Dlatego już w przedszkolu panie uczą dzieci chodzić parami. Co się później przydaje: on grzyb, ale ona aloes. I bez siebie żyć nie mogą. 😀
Tanaka,
I beda zyli w symbiozie dlugo i szczesliwie. 🙂
Owcarek Podhalański
„Aloes jest doskonałą rośliną do wnętrz”. NASA jest cwańsza niż myślicie! Oni planuję karmić ludzi aloesem na przemian z grzybami świecącymi dzięki czemu będziemy wytwarzać tlen niezbędny do życia organizmu wewnątrz tegoż organizmu. Pomyślcie o perspektywach jakie to otwiera przed ludzkością! Pyskaczy można będzie osadzać w podwodnych koloniach , gdzie będą mogli doskonale żyć bez powietrza, ale pyskami będą kłapać bezgłośnie jak ryby. Jaki to przyjemny widok sami możecie sprawdzić ściszając fonię w telewizorze podczas przemówień polityków. ( szkoda że żony nie można ściszać).

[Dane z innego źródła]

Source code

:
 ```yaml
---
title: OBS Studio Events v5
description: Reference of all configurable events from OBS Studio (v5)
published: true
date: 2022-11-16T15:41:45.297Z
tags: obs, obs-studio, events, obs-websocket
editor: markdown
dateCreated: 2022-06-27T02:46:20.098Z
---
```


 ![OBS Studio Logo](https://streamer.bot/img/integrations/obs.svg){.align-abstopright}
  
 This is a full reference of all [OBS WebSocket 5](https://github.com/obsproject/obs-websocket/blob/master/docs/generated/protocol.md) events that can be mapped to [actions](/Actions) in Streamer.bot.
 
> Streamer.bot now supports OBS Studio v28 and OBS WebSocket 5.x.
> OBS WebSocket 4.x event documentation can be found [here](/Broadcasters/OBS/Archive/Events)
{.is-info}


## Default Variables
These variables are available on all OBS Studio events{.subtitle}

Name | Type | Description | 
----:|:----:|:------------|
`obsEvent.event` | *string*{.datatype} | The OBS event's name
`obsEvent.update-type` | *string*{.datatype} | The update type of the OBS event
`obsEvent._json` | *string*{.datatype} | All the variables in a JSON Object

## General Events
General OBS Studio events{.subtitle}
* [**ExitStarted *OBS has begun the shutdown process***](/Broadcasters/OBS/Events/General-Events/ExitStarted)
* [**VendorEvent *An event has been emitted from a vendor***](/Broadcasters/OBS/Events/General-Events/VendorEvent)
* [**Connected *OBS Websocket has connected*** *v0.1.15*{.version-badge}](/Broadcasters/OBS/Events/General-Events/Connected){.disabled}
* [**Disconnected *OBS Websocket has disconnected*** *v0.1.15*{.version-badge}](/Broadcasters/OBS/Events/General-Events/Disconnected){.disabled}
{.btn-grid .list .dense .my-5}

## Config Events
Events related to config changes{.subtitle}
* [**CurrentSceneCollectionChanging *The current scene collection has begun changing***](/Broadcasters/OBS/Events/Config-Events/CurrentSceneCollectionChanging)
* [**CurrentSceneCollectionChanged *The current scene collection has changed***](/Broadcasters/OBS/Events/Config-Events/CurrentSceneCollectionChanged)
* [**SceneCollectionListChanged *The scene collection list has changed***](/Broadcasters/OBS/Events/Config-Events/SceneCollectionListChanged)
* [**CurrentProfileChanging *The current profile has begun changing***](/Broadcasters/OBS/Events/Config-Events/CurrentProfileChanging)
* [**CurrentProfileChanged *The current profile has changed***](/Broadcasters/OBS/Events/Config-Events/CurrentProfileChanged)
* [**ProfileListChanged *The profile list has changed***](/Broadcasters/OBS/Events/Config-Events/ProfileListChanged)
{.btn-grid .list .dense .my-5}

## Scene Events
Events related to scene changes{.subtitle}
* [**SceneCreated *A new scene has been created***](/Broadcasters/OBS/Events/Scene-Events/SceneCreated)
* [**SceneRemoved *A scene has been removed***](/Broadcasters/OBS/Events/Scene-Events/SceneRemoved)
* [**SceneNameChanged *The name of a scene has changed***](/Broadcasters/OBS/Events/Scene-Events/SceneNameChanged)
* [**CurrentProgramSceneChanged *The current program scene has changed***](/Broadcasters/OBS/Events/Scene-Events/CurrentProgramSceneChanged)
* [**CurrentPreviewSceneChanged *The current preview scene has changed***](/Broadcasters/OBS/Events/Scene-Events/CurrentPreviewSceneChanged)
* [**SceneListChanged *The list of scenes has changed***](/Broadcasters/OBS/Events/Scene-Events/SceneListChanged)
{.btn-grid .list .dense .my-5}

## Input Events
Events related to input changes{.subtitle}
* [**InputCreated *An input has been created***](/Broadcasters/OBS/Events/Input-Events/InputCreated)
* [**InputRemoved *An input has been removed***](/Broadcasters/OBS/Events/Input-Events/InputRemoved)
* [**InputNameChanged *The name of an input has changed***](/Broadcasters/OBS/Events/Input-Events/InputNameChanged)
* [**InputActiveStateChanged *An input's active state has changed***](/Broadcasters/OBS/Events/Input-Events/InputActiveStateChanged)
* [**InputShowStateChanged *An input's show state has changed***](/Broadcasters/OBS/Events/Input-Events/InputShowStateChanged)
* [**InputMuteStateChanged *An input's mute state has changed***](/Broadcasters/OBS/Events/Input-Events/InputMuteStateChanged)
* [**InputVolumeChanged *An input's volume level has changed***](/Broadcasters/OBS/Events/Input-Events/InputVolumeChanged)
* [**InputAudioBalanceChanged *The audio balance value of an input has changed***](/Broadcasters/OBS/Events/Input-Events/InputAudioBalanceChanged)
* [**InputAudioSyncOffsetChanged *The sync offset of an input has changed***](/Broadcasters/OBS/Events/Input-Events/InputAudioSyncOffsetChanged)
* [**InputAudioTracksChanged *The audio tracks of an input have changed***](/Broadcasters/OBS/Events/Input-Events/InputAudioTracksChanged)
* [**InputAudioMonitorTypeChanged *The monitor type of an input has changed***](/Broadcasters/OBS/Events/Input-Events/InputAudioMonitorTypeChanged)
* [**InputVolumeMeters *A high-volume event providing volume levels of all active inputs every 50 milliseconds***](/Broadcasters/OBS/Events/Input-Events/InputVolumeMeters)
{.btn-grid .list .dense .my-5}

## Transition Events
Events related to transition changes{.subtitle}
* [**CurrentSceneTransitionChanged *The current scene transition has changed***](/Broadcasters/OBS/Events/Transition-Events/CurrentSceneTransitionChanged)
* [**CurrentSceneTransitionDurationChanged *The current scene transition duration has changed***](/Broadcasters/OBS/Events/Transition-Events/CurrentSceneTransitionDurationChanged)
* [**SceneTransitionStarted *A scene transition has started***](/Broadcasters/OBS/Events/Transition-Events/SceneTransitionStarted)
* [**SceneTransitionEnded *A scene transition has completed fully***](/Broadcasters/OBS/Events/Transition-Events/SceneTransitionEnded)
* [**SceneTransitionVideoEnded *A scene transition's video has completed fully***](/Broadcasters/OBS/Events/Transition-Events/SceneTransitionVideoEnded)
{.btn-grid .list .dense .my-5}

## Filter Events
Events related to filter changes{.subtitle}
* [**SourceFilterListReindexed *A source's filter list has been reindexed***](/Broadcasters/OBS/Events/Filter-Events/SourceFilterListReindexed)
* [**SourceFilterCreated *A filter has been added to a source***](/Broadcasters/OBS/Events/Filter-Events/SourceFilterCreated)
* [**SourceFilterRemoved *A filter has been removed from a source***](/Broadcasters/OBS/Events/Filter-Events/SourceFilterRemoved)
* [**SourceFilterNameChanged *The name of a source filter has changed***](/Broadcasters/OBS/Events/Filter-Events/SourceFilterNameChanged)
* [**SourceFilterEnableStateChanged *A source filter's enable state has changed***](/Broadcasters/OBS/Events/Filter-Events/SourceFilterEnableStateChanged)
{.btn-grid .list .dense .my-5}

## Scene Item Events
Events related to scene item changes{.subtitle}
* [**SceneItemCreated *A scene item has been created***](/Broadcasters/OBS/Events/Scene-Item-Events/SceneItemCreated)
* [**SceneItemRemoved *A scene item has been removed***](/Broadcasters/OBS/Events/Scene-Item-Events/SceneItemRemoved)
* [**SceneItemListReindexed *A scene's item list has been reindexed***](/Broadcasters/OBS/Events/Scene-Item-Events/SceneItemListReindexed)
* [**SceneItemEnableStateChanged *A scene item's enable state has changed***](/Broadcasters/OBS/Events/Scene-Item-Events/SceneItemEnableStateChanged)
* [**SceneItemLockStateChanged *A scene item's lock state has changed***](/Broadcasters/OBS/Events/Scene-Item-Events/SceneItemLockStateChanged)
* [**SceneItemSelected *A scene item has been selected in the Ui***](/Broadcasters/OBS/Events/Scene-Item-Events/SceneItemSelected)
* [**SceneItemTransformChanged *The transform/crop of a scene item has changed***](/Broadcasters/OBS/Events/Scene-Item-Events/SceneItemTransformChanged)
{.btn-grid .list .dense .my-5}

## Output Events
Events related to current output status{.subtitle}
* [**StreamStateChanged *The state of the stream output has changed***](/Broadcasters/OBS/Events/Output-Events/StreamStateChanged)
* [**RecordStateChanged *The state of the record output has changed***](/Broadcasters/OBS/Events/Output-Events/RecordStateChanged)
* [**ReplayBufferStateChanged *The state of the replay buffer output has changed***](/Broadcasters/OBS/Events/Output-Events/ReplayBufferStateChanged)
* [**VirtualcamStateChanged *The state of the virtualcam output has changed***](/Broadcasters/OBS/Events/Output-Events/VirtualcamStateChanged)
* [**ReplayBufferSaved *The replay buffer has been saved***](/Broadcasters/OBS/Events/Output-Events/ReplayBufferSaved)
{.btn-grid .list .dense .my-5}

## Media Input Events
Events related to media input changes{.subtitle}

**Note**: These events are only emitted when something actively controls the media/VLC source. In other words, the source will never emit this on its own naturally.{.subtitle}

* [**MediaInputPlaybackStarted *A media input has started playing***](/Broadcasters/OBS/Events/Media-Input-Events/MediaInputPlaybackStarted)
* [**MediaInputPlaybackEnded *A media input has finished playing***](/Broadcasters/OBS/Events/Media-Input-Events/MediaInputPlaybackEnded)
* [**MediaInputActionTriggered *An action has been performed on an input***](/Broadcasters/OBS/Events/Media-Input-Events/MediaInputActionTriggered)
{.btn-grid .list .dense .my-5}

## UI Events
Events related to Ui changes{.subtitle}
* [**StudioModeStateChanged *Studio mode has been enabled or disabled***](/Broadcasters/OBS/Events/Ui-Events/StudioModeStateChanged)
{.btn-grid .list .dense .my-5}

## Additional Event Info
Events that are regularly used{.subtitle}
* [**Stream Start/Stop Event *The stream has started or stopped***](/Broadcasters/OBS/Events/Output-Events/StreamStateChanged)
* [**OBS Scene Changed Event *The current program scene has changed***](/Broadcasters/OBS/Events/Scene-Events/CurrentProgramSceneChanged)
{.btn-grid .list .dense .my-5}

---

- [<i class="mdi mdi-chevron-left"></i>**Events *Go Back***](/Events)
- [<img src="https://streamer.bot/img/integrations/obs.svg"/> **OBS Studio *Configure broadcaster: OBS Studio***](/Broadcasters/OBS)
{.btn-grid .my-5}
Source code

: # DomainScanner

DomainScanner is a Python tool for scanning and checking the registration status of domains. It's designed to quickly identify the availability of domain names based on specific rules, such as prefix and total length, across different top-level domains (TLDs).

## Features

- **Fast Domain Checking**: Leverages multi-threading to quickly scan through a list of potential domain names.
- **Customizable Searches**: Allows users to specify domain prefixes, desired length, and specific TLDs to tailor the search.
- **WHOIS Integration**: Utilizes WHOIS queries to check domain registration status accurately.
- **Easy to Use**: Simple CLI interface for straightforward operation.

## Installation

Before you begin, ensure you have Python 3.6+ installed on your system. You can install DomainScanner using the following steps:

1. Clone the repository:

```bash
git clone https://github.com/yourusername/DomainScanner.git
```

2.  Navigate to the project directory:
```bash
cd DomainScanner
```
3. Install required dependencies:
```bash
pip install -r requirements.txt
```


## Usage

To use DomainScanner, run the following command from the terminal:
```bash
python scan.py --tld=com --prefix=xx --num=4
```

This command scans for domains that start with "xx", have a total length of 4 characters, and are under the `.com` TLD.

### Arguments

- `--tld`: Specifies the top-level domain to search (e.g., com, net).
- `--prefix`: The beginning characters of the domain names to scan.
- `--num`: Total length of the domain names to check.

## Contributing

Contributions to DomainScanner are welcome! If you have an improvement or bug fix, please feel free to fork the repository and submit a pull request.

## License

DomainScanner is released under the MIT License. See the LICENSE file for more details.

A podróże na inne planety? Skafandry będą niepotrzebne, więc najbidniejszy menel będzie mógł zostać uchodźcą, czyli miglancem i żyć nawet na księżycu! A pochlebcy będą mogli włazić z drugiej strony niż aloes z gżypkamy i też będą zadowoleni w tym przytulnym miejscu zwanym przez uczonych niszą ekologiczną.
Do Volterecka
„Ino cepry do Krynicy już jeździć nie będa musieli”
A to jo se myśle, ze Krynica by na tym skorzystała. Bo nazod kojarzyłaby sie z ponem Nikiforem i ponem Kiepurom, a nie ze zbocowanymi przez Ciebie, Volterecku, gigantami gospodarcymi.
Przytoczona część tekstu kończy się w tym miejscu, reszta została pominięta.